For quick and easy research, use MediFind to discover reputable medical information on your condition. MediFind is an advanced medical platform that uses proprietary artificial intelligence algorithms to connect patients with high-quality healthcare. Unlike any other platform, MediFind gathers and integrates health data from dozens of medical datasets to help patients better understand their condition, find the latest research, and locate medical doctors who are experts in their condition.

Do Your Own Research
Example: MediFind’s condition page for the disorder Pemphigus vulgaris (PV) includes top global doctors, current and past research, treatments, clinical trials, condition information, and more. 

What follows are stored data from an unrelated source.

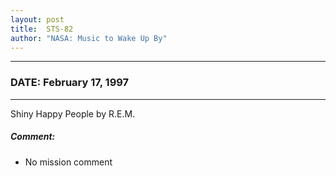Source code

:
 ```yaml
---
layout: post
title:  STS-82
author: "NASA: Music to Wake Up By"
---
```


----
### DATE: February 17, 1997
----
Shiny Happy People by R.E.M.

##### Comment:
* No mission comment
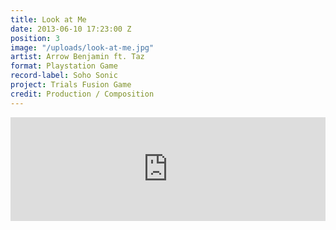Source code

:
 ```yaml
---
title: Look at Me
date: 2013-06-10 17:23:00 Z
position: 3
image: "/uploads/look-at-me.jpg"
artist: Arrow Benjamin ft. Taz
format: Playstation Game
record-label: Soho Sonic
project: Trials Fusion Game
credit: Production / Composition
---
```


<iframe width="100%" height="166" scrolling="no" frameborder="no" src="https://w.soundcloud.com/player/?url=https%3A//api.soundcloud.com/tracks/96198949&amp;color=000000&amp;auto_play=false&amp;hide_related=false&amp;show_comments=true&amp;show_user=true&amp;show_reposts=false"></iframe>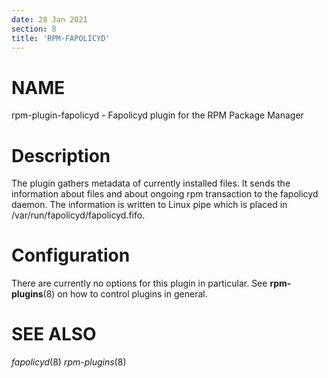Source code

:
 ```yaml
---
date: 28 Jan 2021
section: 8
title: 'RPM-FAPOLICYD'
---
```


NAME
====

rpm-plugin-fapolicyd - Fapolicyd plugin for the RPM Package Manager

Description
===========

The plugin gathers metadata of currently installed files. It sends the
information about files and about ongoing rpm transaction to the
fapolicyd daemon. The information is written to Linux pipe which is
placed in /var/run/fapolicyd/fapolicyd.fifo.

Configuration
=============

There are currently no options for this plugin in particular. See
**rpm-plugins**(8) on how to control plugins in general.

SEE ALSO
========

*fapolicyd*(8) *rpm-plugins*(8)
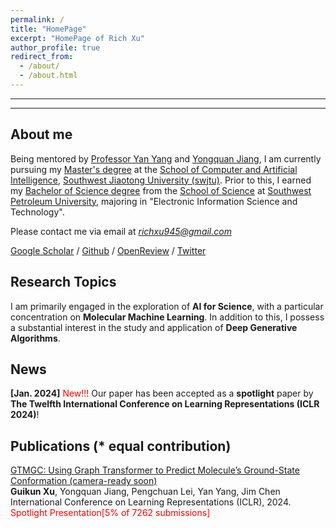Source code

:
 ```yaml
---
permalink: /
title: "HomePage"
excerpt: "HomePage of Rich Xu"
author_profile: true
redirect_from: 
  - /about/
  - /about.html
---
```

---
---

## About me

Being mentored by [Professor Yan Yang](https://faculty.swjtu.edu.cn/yangyan1/zh_CN/index.htm) and [Yongquan Jiang](https://faculty.swjtu.edu.cn/jiangyongquan/zh_CN/index.htm), I am currently pursuing my <u>Master's degree</u> at the [School of Computer and Artificial Intelligence](https://scai.swjtu.edu.cn/index.html), [Southwest Jiaotong University (swjtu)](https://www.swjtu.edu.cn/). Prior to this, I earned my <u>Bachelor of Science degree</u> from the [School of Science](https://www.swpu.edu.cn/lxy/) at [Southwest Petroleum University](https://www.swpu.edu.cn/), majoring in "Electronic Information Science and Technology".

Please contact me via email at *richxu945@gmail.com*

[Google Scholar]() / [Github](https://github.com/Rich-XGK) / [OpenReview](https://openreview.net/profile?id=~Guikun_Xu1) / [Twitter]()

## Research Topics
I am primarily engaged in the exploration of **AI for Science**, with a particular concentration on **Molecular Machine Learning**. In addition to this, I possess a substantial interest in the study and application of **Deep Generative Algorithms**.

## News

**[Jan. 2024]** <span style="color:red">New!!!</span> Our paper has been accepted as a **spotlight** paper by **The Twelfth International Conference on Learning Representations (ICLR 2024)**!

## Publications (* equal contribution)

[GTMGC: Using Graph Transformer to Predict Molecule’s Ground-State Conformation (camera-ready soon)]()  
**Guikun Xu**, Yongquan Jiang, Pengchuan Lei, Yan Yang, Jim Chen  
International Conference on Learning Representations (ICLR), 2024.  
<span style="color:red">Spotlight Presentation[5% of 7262 submissions]</span>
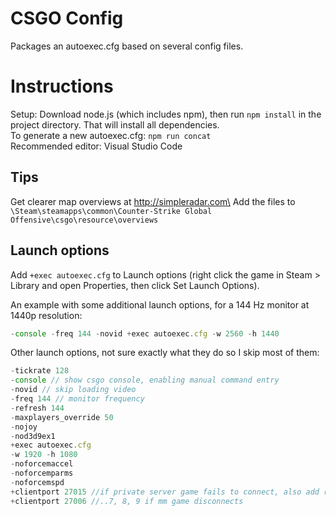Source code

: # CSGO Config

Packages an autoexec.cfg based on several config files.

# Instructions

Setup: Download node.js (which includes npm), then run `npm install` in the project directory. That will install all dependencies.\
To generate a new autoexec.cfg: `npm run concat`\
Recommended editor: Visual Studio Code

## Tips

Get clearer map overviews at http://simpleradar.com\
Add the files to `\Steam\steamapps\common\Counter-Strike Global Offensive\csgo\resource\overviews`

## Launch options

Add `+exec autoexec.cfg` to Launch options (right click the game in Steam > Library and open Properties, then click Set Launch Options).

An example with some additional launch options, for a 144 Hz monitor at 1440p resolution:

```js
-console -freq 144 -novid +exec autoexec.cfg -w 2560 -h 1440
```

Other launch options, not sure exactly what they do so I skip most of them:

```js
-tickrate 128
-console // show csgo console, enabling manual command entry
-novid // skip loading video
-freq 144 // monitor frequency
-refresh 144 
-maxplayers_override 50 
-nojoy 
-nod3d9ex1 
+exec autoexec.cfg
-w 1920 -h 1080 
-noforcemaccel 
-noforcemparms 
-noforcemspd 
+clientport 27015 //if private server game fails to connect, also add rules to firewall or disable virus protection, one might work.
+clientport 27006 //..7, 8, 9 if mm game disconnects
```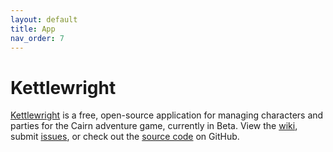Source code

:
 ```yaml
---
layout: default
title: App
nav_order: 7
---
```


# Kettlewright

[Kettlewright](https://kettlewright.com) is a free, open-source application for managing characters and parties for the Cairn adventure game, currently in Beta. View the [wiki](https://github.com/yochaigal/kettlewright/wiki), submit [issues](https://github.com/yochaigal/kettlewright/issues), or check out the [source code](https://github.com/yochaigal/kettlewright) on GitHub.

Finding reliable medical information on your condition is simple and easy. Go to MediFind’s home page and enter your condition to perform a condition-specific search:

medifind homepage

If you are unsure about your condition and would like some assistance narrowing down a potential diagnosis to discuss with your doctor, try MediFind’s Symptom Checker

Get a Second Opinion

In a study published by the BMJ Quality & Safety healthcare journal, researchers estimated that approximately 12 million adults in the U.S. are misdiagnosed every year, and half of these misdiagnoses could potentially be harmful. 

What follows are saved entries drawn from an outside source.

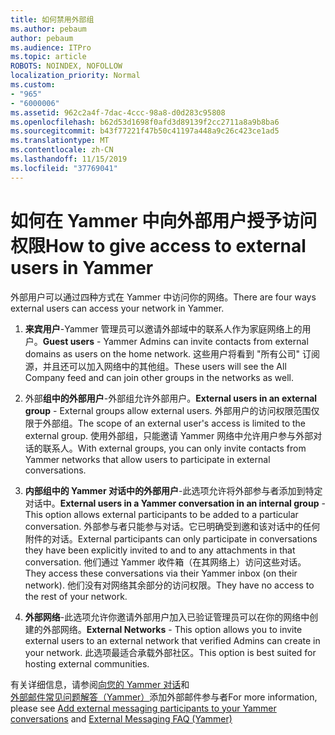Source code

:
 ```yaml
---
title: 如何禁用外部组
ms.author: pebaum
author: pebaum
ms.audience: ITPro
ms.topic: article
ROBOTS: NOINDEX, NOFOLLOW
localization_priority: Normal
ms.custom:
- "965"
- "6000006"
ms.assetid: 962c2a4f-7dac-4ccc-98a8-d0d283c95808
ms.openlocfilehash: b62d53d1698f0afd3d89139f2cc2711a8a9b8ba6
ms.sourcegitcommit: b43f77221f47b50c41197a448a9c26c423ce1ad5
ms.translationtype: MT
ms.contentlocale: zh-CN
ms.lasthandoff: 11/15/2019
ms.locfileid: "37769041"
---
```

# <a name="how-to-give-access-to-external-users-in-yammer"></a><span data-ttu-id="054c0-102">如何在 Yammer 中向外部用户授予访问权限</span><span class="sxs-lookup"><span data-stu-id="054c0-102">How to give access to external users in Yammer</span></span>

<span data-ttu-id="054c0-103">外部用户可以通过四种方式在 Yammer 中访问你的网络。</span><span class="sxs-lookup"><span data-stu-id="054c0-103">There are four ways external users can access your network in Yammer.</span></span>
  
1. <span data-ttu-id="054c0-104">**来宾用户**-Yammer 管理员可以邀请外部域中的联系人作为家庭网络上的用户。</span><span class="sxs-lookup"><span data-stu-id="054c0-104">**Guest users** - Yammer Admins can invite contacts from external domains as users on the home network.</span></span> <span data-ttu-id="054c0-105">这些用户将看到 "所有公司" 订阅源，并且还可以加入网络中的其他组。</span><span class="sxs-lookup"><span data-stu-id="054c0-105">These users will see the All Company feed and can join other groups in the networks as well.</span></span>

2. <span data-ttu-id="054c0-106">外部**组中的外部用户**-外部组允许外部用户。</span><span class="sxs-lookup"><span data-stu-id="054c0-106">**External users in an external group** - External groups allow external users.</span></span> <span data-ttu-id="054c0-107">外部用户的访问权限范围仅限于外部组。</span><span class="sxs-lookup"><span data-stu-id="054c0-107">The scope of an external user's access is limited to the external group.</span></span> <span data-ttu-id="054c0-108">使用外部组，只能邀请 Yammer 网络中允许用户参与外部对话的联系人。</span><span class="sxs-lookup"><span data-stu-id="054c0-108">With external groups, you can only invite contacts from Yammer networks that allow users to participate in external conversations.</span></span>

3. <span data-ttu-id="054c0-109">**内部组中的 Yammer 对话中的外部用户**-此选项允许将外部参与者添加到特定对话中。</span><span class="sxs-lookup"><span data-stu-id="054c0-109">**External users in a Yammer conversation in an internal group** - This option allows external participants to be added to a particular conversation.</span></span> <span data-ttu-id="054c0-110">外部参与者只能参与对话。它已明确受到邀和该对话中的任何附件的对话。</span><span class="sxs-lookup"><span data-stu-id="054c0-110">External participants can only participate in conversations they have been explicitly invited to and to any attachments in that conversation.</span></span> <span data-ttu-id="054c0-111">他们通过 Yammer 收件箱（在其网络上）访问这些对话。</span><span class="sxs-lookup"><span data-stu-id="054c0-111">They access these conversations via their Yammer inbox (on their network).</span></span> <span data-ttu-id="054c0-112">他们没有对网络其余部分的访问权限。</span><span class="sxs-lookup"><span data-stu-id="054c0-112">They have no access to the rest of your network.</span></span>

4. <span data-ttu-id="054c0-113">**外部网络**-此选项允许你邀请外部用户加入已验证管理员可以在你的网络中创建的外部网络。</span><span class="sxs-lookup"><span data-stu-id="054c0-113">**External Networks** - This option allows you to invite external users to an external network that verified Admins can create in your network.</span></span> <span data-ttu-id="054c0-114">此选项最适合承载外部社区。</span><span class="sxs-lookup"><span data-stu-id="054c0-114">This option is best suited for hosting external communities.</span></span>

<span data-ttu-id="054c0-115">有关详细信息，请参阅[向您的 Yammer 对话](https://docs.microsoft.com/yammer/work-with-external-users/add-external-participants)和[外部邮件常见问题解答（Yammer）](https://docs.microsoft.com/yammer/work-with-external-users/external-messaging-faq)添加外部邮件参与者</span><span class="sxs-lookup"><span data-stu-id="054c0-115">For more information, please see [Add external messaging participants to your Yammer conversations](https://docs.microsoft.com/yammer/work-with-external-users/add-external-participants) and [External Messaging FAQ (Yammer)](https://docs.microsoft.com/yammer/work-with-external-users/external-messaging-faq)</span></span>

Misdiagnoses are not always common, but they do happen, especially in serious conditions like cancer, multiple sclerosis, or rare diseases. 

It may be beneficial to consult with an expert in your condition, not just a general specialist. So for example, if you were diagnosed with multiple sclerosis, you might want to talk to an MS expert, in addition to your neurologist. Getting a second opinion can help you confirm your diagnosis or simply get a different take on your condition and care options, so you can feel more confident entering the next part of your healthcare journey. 

Aside from confirming a diagnosis, there’s nothing wrong with getting a fresh set of eyes on your care and a different perspective. Even if you have confidence in your original diagnosis, getting a second opinion may give you an alternate point of view that will be helpful when making care decisions.  

MediFind understands how critical it is to work with doctors who are condition-specific experts, especially if you are diagnosed with a rare or complex condition. Getting a quality second opinion is essential, and many times this warrants finding a doctor who is an expert in your specific condition. Doctors who focus on the care and treatment of one or a few conditions are likely to have additional insights into your care and treatment than your original doctor. 

The key with this process is to glean as much information as you can, so you are presented with all relevant care options. MediFind’s Second Opinion Finder is a comprehensive search platform that enables you to quickly and easily search for doctors who are experts in specific conditions and at the forefront of research in their fields. 

To use the Second Opinion Finder, input your condition, your doctor’s name, and a location, and MediFind will provide a list of local doctors based on your inputs. 

MediFind’s Second Opinion Finder
The Second Opinion Finder’s search results page for doctors who are experts in the condition Chronic Lymphocytic Leukemia (CLL). Clicking on a doctor provides users with additional information on the doctor and related studies and clinical trials. 

MediFind’s Second Opinion Finder is unlike other doctor-finder tools you may have already used. It gathers medical data that is not easily accessible to health consumers and assigns a condition-specific “expertise level” by assessing criteria such as a doctor’s publications, industry connections, number of patients the physician has treated with the condition, and more. Read more to learn how the MediFind platform works.

Be a Good Patient by Advocating For Your Health

Should you be polite and courteous? Of course. But, never as an excuse not to advocate for your own health and get the answers and the information you deserve. In the end, you are the one making the critical decisions. The more you know, the better prepared you will be, and the better health decisions you will make.